*** Data to examine ***

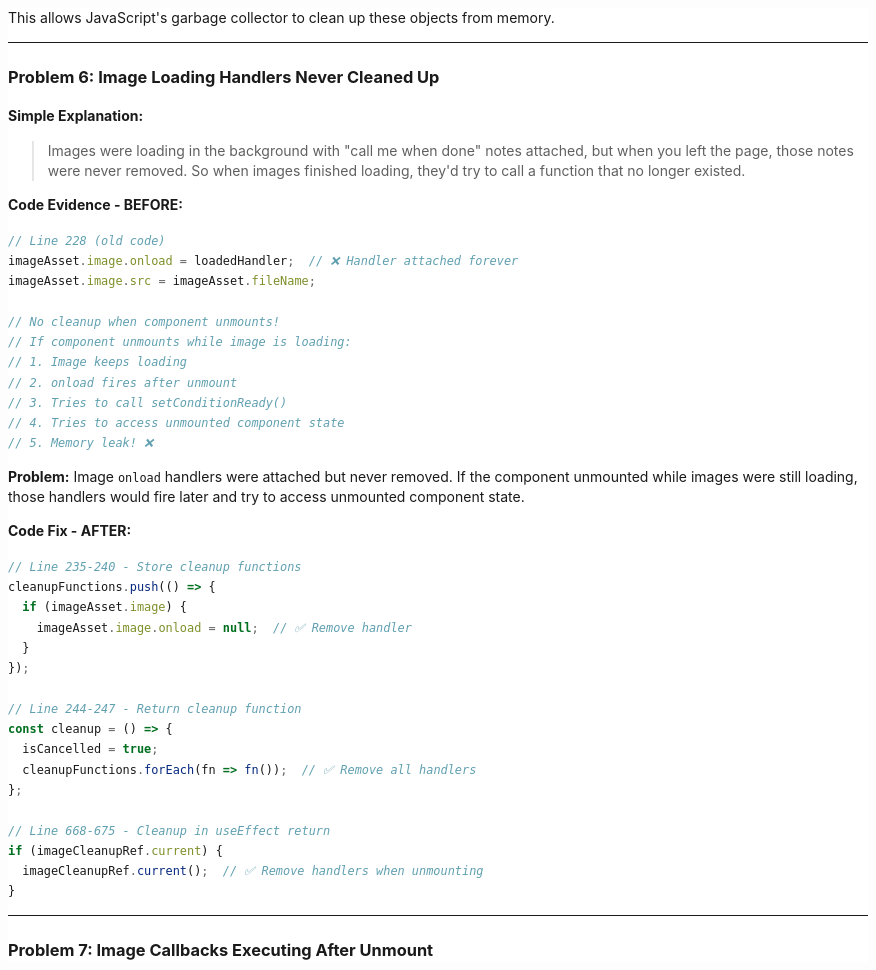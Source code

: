 This allows JavaScript's garbage collector to clean up these objects from memory.

---

### Problem 6: Image Loading Handlers Never Cleaned Up

**Simple Explanation:**
> Images were loading in the background with "call me when done" notes attached, but when you left the page, those notes were never removed. So when images finished loading, they'd try to call a function that no longer existed.

**Code Evidence - BEFORE:**
```javascript
// Line 228 (old code)
imageAsset.image.onload = loadedHandler;  // ❌ Handler attached forever
imageAsset.image.src = imageAsset.fileName;

// No cleanup when component unmounts!
// If component unmounts while image is loading:
// 1. Image keeps loading
// 2. onload fires after unmount
// 3. Tries to call setConditionReady()
// 4. Tries to access unmounted component state
// 5. Memory leak! ❌
```

**Problem:** Image `onload` handlers were attached but never removed. If the component unmounted while images were still loading, those handlers would fire later and try to access unmounted component state.

**Code Fix - AFTER:**
```javascript
// Line 235-240 - Store cleanup functions
cleanupFunctions.push(() => {
  if (imageAsset.image) {
    imageAsset.image.onload = null;  // ✅ Remove handler
  }
});

// Line 244-247 - Return cleanup function
const cleanup = () => {
  isCancelled = true;
  cleanupFunctions.forEach(fn => fn());  // ✅ Remove all handlers
};

// Line 668-675 - Cleanup in useEffect return
if (imageCleanupRef.current) {
  imageCleanupRef.current();  // ✅ Remove handlers when unmounting
}
```

---

### Problem 7: Image Callbacks Executing After Unmount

***

### Your assignment
The response should contain every record above exactly as written, and none of the pictures.

### Response to the exercise
Source code

: This allows JavaScript's garbage collector to clean up these objects from memory.

---

### Problem 6: Image Loading Handlers Never Cleaned Up

**Simple Explanation:**
> Images were loading in the background with "call me when done" notes attached, but when you left the page, those notes were never removed. So when images finished loading, they'd try to call a function that no longer existed.

**Code Evidence - BEFORE:**
```javascript
// Line 228 (old code)
imageAsset.image.onload = loadedHandler;  // ❌ Handler attached forever
imageAsset.image.src = imageAsset.fileName;

// No cleanup when component unmounts!
// If component unmounts while image is loading:
// 1. Image keeps loading
// 2. onload fires after unmount
// 3. Tries to call setConditionReady()
// 4. Tries to access unmounted component state
// 5. Memory leak! ❌
```

**Problem:** Image `onload` handlers were attached but never removed. If the component unmounted while images were still loading, those handlers would fire later and try to access unmounted component state.

**Code Fix - AFTER:**
```javascript
// Line 235-240 - Store cleanup functions
cleanupFunctions.push(() => {
  if (imageAsset.image) {
    imageAsset.image.onload = null;  // ✅ Remove handler
  }
});

// Line 244-247 - Return cleanup function
const cleanup = () => {
  isCancelled = true;
  cleanupFunctions.forEach(fn => fn());  // ✅ Remove all handlers
};

// Line 668-675 - Cleanup in useEffect return
if (imageCleanupRef.current) {
  imageCleanupRef.current();  // ✅ Remove handlers when unmounting
}
```

---

### Problem 7: Image Callbacks Executing After Unmount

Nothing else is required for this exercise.